▸ **TASK DESCRIPTION**:
Leave every picture out, then reproduce the rest of the listing exactly.

▸ **DATA TO EXAMINE**:
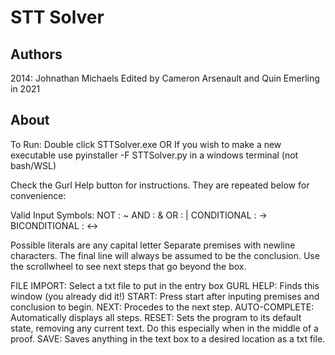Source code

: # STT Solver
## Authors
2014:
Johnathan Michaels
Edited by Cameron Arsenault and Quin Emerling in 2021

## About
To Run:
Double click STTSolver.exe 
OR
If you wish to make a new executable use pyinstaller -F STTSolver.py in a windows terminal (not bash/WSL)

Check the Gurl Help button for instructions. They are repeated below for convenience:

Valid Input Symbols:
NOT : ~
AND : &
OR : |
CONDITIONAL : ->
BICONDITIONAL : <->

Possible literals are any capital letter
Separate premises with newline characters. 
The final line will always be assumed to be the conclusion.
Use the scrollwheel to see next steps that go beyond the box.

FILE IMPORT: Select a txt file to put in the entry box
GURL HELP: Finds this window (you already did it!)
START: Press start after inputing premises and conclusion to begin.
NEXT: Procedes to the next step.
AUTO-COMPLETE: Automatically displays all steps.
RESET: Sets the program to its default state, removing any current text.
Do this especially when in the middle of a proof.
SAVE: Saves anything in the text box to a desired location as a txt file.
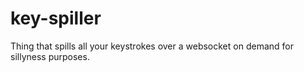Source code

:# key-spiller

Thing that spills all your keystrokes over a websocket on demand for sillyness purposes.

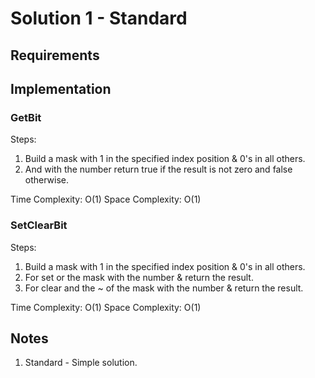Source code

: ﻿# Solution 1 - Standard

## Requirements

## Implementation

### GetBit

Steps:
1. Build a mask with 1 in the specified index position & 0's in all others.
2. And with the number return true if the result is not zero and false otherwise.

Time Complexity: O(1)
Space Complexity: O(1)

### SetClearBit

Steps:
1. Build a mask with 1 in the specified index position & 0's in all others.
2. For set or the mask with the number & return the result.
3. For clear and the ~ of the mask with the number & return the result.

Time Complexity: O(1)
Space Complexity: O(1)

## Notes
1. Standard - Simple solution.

▸ **RESPONSE BELOW**:
Source code

: # STT Solver
## Authors
2014:
Johnathan Michaels
Edited by Cameron Arsenault and Quin Emerling in 2021

## About
To Run:
Double click STTSolver.exe 
OR
If you wish to make a new executable use pyinstaller -F STTSolver.py in a windows terminal (not bash/WSL)

Check the Gurl Help button for instructions. They are repeated below for convenience:

Valid Input Symbols:
NOT : ~
AND : &
OR : |
CONDITIONAL : ->
BICONDITIONAL : <->

Possible literals are any capital letter
Separate premises with newline characters. 
The final line will always be assumed to be the conclusion.
Use the scrollwheel to see next steps that go beyond the box.

FILE IMPORT: Select a txt file to put in the entry box
GURL HELP: Finds this window (you already did it!)
START: Press start after inputing premises and conclusion to begin.
NEXT: Procedes to the next step.
AUTO-COMPLETE: Automatically displays all steps.
RESET: Sets the program to its default state, removing any current text.
Do this especially when in the middle of a proof.
SAVE: Saves anything in the text box to a desired location as a txt file.
Source code

:# key-spiller

Thing that spills all your keystrokes over a websocket on demand for sillyness purposes.

Source code

: ﻿# Solution 1 - Standard

## Requirements

## Implementation

### GetBit

Steps:
1. Build a mask with 1 in the specified index position & 0's in all others.
2. And with the number return true if the result is not zero and false otherwise.

Time Complexity: O(1)
Space Complexity: O(1)

### SetClearBit

Steps:
1. Build a mask with 1 in the specified index position & 0's in all others.
2. For set or the mask with the number & return the result.
3. For clear and the ~ of the mask with the number & return the result.

Time Complexity: O(1)
Space Complexity: O(1)

## Notes
1. Standard - Simple solution.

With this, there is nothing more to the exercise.